Richard Feldman (Jul 31 2024 at 01:34):and really, at that point, if I'm just sort of trusting the dependency to "follow the rules" regarding memory (e.g. no copying like we talked about in #ideas > wasm Task-based ffi?) then I guess it's about the same to allow pure functions in FFI
Richard Feldman (Jul 31 2024 at 01:35):in the sense that if I'm trusting this third-party code to run unrestricted in my own process, and then trusting the pointers it gives back, the consequences of what can go wrong are essentially unlimited, so "it said it was pure but it actually wasn't" is kind of a drop in the bucket at that point
Richard Feldman (Jul 31 2024 at 01:38):obviously for something like this, platforms would have to be able to say that this sort of thing is or isn't allowed, e.g. so that safe-script can actually continue to be safe :stuck_out_tongue:
Richard Feldman (Jul 31 2024 at 01:38):and plugins and wasm can still work, etc. etc.

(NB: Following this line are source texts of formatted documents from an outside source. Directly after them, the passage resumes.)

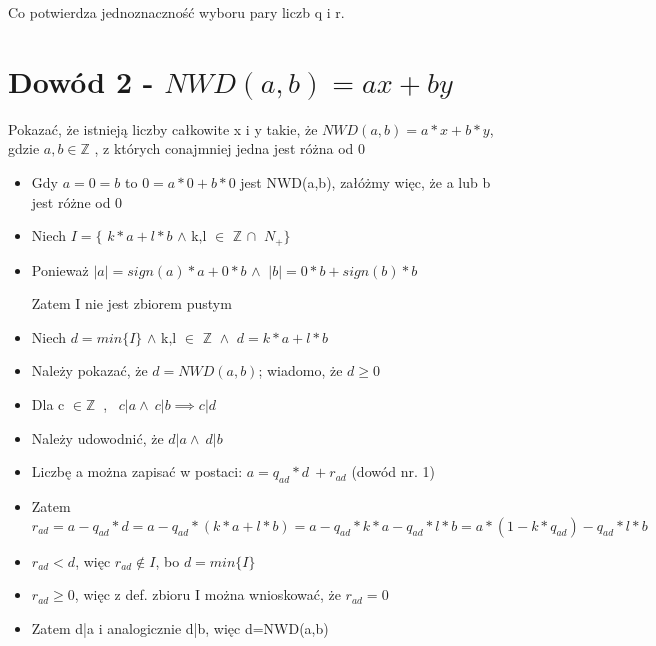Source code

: \documentclass[a4paper, 12pt]{article}
\begin{document}
Co potwierdza jednoznaczność wyboru pary liczb q i r.

\section{Dowód 2 - \(NWD(a,b)=ax+by\)} 

Pokazać, że istnieją liczby całkowite x i y takie, że \(NWD(a,b)=a*x+b*y\), gdzie $a,b \in \mathbb{Z}$ , z których conajmniej jedna jest różna od 0 
\begin{itemize}

\item Gdy \(a=0=b\) to \(0=a*0+b*0\) jest NWD(a,b), załóżmy więc, że a lub b jest różne od 0

\item Niech \( I=\{ \) \(k*a+l*b\) \( \wedge \) k,l \(\in \) \(\mathbb{Z} \) \(\cap\ \) \(N_{+}\} \)

\item Ponieważ \(|a|= sign(a)*a+0*b\) \( \wedge\ \) \(|b|=0*b+sign(b)*b\) 

Zatem I nie jest zbiorem pustym

\item Niech \( d=min\{I\} \) \( \wedge \) k,l \( \in \) \(\mathbb{Z}\ \) \( \wedge\ \) \(d=k*a+l*b\)

\item Należy pokazać, że \(d=NWD(a,b)\); wiadomo, że \(d \geq 0\)

\item Dla c \(\in \mathbb{Z}\ \) , \ \(c|a \wedge\ c|b \implies c|d\)

\item Należy udowodnić, że \(d|a \wedge\ d|b\)

\item Liczbę a można zapisać w postaci: \(a= q_{ad}*d\ +   r_{ad}\) (dowód nr. 1)

\item Zatem \(r_{ad} = a - q_{ad} *d = a- q_{ad}*(k*a+l*b) = a-q_{ad}*k*a- q_{ad}*l*b = 
a*(1-k*q_{ad})- q_{ad}*l*b\)
\item \(r_{ad}<d\), więc \(r_{ad} \notin I \), bo \(d=min \{I\}\) 
\item \(r_{ad} \geq 0\), więc z def. zbioru I można wnioskować, że \(r_{ad} = 0\)
\item Zatem d|a i analogicznie d|b, więc d=NWD(a,b) 
\end{itemize}
\newpage
\end{document}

Richard Feldman (Jul 31 2024 at 01:38):one thing I really dislike about this area is that although it opens up some new and potentially positive user experiences, it will absolutely introduce new categories of negative user experiences
Richard Feldman (Jul 31 2024 at 01:39):like today, if I get a segfault in my roc app, there are a grand total of two possible explanations:
Richard Feldman (Jul 31 2024 at 01:39):same with weird memory corruption issues or anything like that
Richard Feldman (Jul 31 2024 at 01:39):in this world, I now have N potential explanations, where N is the number of dependencies I have on third-party FFI code
and the more ergonomic it is to use those dependencies, the more they'll get used, the more those bugs will come up, and the harder it will be for people to track them down
Luke Boswell (Jul 31 2024 at 01:40):And the less incentive to write nice Roc packages
Richard Feldman (Jul 31 2024 at 01:41):right, that too
Richard Feldman (Jul 31 2024 at 01:41):another problem with dylibs specifically is that the default distribution story is absolutely rancid
Luke Boswell (Jul 31 2024 at 01:41):I think there is a nice balance with WASM. It's a great escape hatch for, I have a lot of expensive legacy code... I can now wrap it and use it. But I still get to work with the nice Roc ecosystem
Luke Boswell (Jul 31 2024 at 01:42):And to do that with WASM, you need a shim, which requires some API design and thought into how to do it well
Richard Feldman (Jul 31 2024 at 01:42):I still remember earlier in my career when I'd install a package and see linker errors when my program started up and having absolutely no idea how to solve it...so I'd hunt down some cursory explanation on the internet, and get it working on my computer, then it wouldn't work on my teammate's computer, then it wouldn't work on our server etc.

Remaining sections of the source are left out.